ネガとポジのように表裏は一体であって、僕らの生活の隅々にまで、実は「裏」が埋め込まれている。

例えば、よく生徒に(トロッコ問題ばりの)いや、かなり質の悪い質問を浴びせかけてみる。

・お金があって愛がない人より愛があってお金がない人と結婚したいよね?
・お父さんがボケちゃったら最後まで家で介護する?
・地域のつながりが大事って言うけど隣のオジサンを自分の結婚式に呼ぶ?
・結婚したばかりの夫の脳死、臓器移植、踏み切れる?
・ドナーカードに臓器提供の意思表示する?
・地震。火がそこまで迫る中、友達が柱に挟まれて助けを求めていたら?
・婚約した彼との今後がAIの診断で最悪だったら?
・胎児が難病や障害を抱えていることが分かったら?
・大好きな恋人に、君の裸を撮っておきたいと言われたら?

意地悪、かつかなり微妙な二択問題だが、自分たちがお金に依存していること、情報化社会、介護問題、地域共同体の再生、生命倫理の問題などなど、民主主義も資本主義も、科学の進歩も自由平等も「裏のない表はない」
そうしたことを単なる他人事でなく、自分に将来起こる可能性のある問題として感じてもらうために、あえてふざけた口調で投げかけてみる。

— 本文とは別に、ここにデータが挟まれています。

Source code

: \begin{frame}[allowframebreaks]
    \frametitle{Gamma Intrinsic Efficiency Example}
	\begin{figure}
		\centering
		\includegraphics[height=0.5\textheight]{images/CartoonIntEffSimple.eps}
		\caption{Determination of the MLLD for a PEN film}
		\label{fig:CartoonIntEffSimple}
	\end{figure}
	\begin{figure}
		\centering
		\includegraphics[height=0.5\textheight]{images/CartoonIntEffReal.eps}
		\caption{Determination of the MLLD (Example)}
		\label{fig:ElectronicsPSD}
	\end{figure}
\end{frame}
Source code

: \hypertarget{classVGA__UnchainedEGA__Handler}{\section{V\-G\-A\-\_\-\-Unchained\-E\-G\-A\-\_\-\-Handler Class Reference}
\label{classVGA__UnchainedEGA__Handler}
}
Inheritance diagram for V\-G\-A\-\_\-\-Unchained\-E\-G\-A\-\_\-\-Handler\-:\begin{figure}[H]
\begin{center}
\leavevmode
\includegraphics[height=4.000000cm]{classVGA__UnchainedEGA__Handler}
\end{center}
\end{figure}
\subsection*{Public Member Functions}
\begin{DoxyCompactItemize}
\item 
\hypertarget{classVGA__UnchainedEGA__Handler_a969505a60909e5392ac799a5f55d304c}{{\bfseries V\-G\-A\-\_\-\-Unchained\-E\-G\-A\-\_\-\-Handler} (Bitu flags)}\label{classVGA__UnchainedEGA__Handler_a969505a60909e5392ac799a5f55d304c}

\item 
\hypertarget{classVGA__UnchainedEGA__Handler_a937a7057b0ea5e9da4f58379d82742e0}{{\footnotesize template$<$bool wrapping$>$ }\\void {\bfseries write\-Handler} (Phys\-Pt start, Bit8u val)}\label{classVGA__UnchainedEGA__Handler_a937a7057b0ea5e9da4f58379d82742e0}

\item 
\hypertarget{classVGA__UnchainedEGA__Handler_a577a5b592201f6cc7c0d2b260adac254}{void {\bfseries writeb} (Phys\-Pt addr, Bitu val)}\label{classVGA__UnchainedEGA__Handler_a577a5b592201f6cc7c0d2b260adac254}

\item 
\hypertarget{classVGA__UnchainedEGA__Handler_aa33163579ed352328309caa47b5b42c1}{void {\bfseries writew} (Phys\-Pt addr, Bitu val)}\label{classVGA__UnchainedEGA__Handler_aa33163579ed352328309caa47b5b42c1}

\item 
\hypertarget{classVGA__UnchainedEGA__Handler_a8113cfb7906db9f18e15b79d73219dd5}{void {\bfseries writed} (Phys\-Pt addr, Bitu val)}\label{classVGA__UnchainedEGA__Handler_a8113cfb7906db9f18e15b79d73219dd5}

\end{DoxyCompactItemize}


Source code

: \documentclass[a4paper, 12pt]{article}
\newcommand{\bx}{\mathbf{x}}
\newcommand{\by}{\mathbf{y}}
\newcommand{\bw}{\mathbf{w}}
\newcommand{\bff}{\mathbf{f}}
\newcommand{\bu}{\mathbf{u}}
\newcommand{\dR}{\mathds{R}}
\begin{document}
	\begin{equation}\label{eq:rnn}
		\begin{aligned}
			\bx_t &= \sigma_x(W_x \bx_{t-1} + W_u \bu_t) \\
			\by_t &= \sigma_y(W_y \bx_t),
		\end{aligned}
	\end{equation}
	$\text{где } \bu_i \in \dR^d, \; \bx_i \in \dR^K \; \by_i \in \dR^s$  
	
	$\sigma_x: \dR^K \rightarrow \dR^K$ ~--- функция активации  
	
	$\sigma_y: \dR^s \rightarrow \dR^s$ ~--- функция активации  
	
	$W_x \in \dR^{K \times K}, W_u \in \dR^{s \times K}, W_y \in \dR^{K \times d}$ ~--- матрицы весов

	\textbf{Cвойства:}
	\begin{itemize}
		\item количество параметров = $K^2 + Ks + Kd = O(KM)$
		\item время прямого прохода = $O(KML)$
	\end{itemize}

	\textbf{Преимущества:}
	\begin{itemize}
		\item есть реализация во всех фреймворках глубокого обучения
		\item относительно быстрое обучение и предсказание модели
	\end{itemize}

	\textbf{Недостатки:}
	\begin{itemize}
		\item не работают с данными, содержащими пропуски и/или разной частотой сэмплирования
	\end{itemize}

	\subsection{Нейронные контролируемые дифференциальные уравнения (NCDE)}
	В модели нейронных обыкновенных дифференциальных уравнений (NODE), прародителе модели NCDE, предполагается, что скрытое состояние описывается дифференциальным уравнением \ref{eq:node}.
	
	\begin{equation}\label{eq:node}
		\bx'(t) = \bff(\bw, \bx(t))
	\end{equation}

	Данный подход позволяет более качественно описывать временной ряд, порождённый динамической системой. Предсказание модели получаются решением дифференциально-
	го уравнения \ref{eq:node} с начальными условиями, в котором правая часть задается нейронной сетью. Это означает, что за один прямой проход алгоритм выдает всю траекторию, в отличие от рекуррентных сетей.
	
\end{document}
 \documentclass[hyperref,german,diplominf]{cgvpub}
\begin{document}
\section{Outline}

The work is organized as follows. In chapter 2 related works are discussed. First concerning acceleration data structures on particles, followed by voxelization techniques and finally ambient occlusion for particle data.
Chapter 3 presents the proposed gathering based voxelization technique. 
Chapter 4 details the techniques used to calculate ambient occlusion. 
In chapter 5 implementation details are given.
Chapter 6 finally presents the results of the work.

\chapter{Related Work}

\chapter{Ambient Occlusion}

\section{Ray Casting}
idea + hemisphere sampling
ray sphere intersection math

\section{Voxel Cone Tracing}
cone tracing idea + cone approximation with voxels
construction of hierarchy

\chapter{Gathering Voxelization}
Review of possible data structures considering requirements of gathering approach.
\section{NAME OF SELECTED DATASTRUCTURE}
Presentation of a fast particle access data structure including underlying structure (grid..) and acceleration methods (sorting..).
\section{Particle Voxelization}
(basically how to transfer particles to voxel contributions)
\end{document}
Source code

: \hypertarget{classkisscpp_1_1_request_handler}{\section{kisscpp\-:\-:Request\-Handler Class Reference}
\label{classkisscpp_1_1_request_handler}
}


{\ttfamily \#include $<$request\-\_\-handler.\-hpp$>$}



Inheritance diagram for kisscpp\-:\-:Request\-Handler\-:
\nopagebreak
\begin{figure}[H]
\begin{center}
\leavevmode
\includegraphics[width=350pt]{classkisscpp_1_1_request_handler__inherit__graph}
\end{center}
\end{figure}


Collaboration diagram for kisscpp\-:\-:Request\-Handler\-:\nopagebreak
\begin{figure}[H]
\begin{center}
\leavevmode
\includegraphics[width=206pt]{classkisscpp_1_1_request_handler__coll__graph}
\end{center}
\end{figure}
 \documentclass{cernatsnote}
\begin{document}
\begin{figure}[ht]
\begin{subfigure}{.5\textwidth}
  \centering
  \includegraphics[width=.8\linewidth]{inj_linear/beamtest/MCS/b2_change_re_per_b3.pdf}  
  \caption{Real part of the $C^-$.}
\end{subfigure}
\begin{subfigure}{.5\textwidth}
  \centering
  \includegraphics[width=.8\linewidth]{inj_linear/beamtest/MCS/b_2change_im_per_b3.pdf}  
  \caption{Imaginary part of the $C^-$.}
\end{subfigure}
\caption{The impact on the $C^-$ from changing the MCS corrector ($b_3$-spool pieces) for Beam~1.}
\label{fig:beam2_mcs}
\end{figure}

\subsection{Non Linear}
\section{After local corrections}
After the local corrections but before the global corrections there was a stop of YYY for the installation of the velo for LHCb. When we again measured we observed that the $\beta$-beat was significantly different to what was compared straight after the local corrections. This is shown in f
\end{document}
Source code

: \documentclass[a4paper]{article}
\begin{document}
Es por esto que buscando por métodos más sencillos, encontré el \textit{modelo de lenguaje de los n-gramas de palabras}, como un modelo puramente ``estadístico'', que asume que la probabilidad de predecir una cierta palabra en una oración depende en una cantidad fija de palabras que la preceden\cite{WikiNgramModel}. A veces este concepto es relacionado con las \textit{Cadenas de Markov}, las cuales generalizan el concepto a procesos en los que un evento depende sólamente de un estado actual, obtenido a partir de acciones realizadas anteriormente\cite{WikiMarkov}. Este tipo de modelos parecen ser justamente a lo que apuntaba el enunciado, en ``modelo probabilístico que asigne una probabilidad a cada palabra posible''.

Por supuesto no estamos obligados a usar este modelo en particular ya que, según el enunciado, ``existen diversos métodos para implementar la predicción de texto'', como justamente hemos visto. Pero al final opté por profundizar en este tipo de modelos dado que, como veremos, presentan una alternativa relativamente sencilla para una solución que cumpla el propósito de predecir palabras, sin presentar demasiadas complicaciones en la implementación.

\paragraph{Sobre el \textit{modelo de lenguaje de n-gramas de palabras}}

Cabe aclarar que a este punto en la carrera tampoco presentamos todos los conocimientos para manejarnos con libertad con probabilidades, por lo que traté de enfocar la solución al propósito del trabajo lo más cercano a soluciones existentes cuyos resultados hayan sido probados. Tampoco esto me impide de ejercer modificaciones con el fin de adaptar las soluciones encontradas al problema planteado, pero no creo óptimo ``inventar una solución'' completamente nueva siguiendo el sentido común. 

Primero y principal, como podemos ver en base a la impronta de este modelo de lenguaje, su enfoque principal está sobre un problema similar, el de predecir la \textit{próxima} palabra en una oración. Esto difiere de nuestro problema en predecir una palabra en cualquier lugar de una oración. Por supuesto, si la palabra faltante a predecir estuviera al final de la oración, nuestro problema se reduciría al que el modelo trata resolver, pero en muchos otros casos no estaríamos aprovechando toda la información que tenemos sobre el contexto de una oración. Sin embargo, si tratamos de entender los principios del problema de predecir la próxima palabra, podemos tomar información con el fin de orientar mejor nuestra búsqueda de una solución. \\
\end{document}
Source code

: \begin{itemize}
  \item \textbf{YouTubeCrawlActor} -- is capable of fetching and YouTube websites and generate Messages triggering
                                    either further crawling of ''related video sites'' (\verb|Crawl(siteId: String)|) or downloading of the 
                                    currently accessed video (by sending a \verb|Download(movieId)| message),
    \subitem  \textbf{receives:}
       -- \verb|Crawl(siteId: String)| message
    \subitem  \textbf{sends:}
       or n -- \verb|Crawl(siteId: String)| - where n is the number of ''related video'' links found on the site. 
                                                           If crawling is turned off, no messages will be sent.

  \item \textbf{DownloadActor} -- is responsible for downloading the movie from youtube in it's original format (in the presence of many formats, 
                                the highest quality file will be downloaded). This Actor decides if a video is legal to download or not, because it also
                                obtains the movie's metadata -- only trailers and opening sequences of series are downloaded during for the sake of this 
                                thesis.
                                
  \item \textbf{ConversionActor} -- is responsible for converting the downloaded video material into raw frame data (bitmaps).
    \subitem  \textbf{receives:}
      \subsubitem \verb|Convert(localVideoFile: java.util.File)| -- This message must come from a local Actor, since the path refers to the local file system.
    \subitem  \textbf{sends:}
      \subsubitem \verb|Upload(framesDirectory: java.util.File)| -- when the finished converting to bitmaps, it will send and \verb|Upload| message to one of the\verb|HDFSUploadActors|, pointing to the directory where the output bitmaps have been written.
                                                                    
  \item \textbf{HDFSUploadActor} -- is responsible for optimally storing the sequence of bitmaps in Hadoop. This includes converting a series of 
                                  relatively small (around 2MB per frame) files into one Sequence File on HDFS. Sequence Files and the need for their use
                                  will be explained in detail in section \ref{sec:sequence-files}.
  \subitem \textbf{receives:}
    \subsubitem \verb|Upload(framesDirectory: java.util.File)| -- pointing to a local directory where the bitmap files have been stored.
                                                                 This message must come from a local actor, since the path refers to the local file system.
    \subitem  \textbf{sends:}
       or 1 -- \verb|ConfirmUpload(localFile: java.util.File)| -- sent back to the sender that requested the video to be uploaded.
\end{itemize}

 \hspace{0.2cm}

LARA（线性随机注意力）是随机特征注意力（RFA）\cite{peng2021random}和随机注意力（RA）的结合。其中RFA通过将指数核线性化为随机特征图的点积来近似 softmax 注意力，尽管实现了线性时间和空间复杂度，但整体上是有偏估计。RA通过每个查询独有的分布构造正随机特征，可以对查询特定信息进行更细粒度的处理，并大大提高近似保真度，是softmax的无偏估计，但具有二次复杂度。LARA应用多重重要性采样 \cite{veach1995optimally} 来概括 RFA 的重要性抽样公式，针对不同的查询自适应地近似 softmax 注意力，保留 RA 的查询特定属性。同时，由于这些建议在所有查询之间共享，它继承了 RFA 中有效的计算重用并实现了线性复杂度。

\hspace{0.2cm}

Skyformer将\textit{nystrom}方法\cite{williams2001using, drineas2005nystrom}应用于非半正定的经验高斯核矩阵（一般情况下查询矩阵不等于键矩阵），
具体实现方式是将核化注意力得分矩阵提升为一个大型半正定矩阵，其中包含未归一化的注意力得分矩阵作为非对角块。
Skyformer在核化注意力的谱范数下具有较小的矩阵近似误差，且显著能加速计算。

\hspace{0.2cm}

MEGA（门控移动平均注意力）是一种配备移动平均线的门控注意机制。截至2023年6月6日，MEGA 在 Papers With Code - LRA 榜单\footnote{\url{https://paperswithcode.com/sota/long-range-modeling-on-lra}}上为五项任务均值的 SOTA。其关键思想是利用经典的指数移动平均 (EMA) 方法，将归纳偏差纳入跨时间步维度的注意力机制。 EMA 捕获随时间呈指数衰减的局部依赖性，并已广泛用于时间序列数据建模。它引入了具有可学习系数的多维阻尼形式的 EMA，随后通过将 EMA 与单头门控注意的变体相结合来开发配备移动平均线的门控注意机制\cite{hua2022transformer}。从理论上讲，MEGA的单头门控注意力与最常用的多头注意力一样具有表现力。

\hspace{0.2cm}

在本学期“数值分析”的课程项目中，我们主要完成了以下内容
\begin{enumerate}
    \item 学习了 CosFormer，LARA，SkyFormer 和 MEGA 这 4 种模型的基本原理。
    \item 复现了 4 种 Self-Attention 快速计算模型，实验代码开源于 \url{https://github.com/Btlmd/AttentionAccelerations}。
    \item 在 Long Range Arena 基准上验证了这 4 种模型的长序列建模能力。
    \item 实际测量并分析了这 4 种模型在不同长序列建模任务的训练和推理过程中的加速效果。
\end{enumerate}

ただ、ロシアのウクライナ侵攻が始まった時、「祖国のために銃を持つ」という若者の力強い言葉を聞いたのだったが、
■祖国のために銃を持つか?
この質問をするのはためらわれた。
聞く勇気が今の僕にはない。ただ、この子たちを戦争に巻き込みたくない。

(川柳):豚は武器を決して持ったりはしない

豚に失礼な川柳かもしれないが、人間は見習うべきであろう。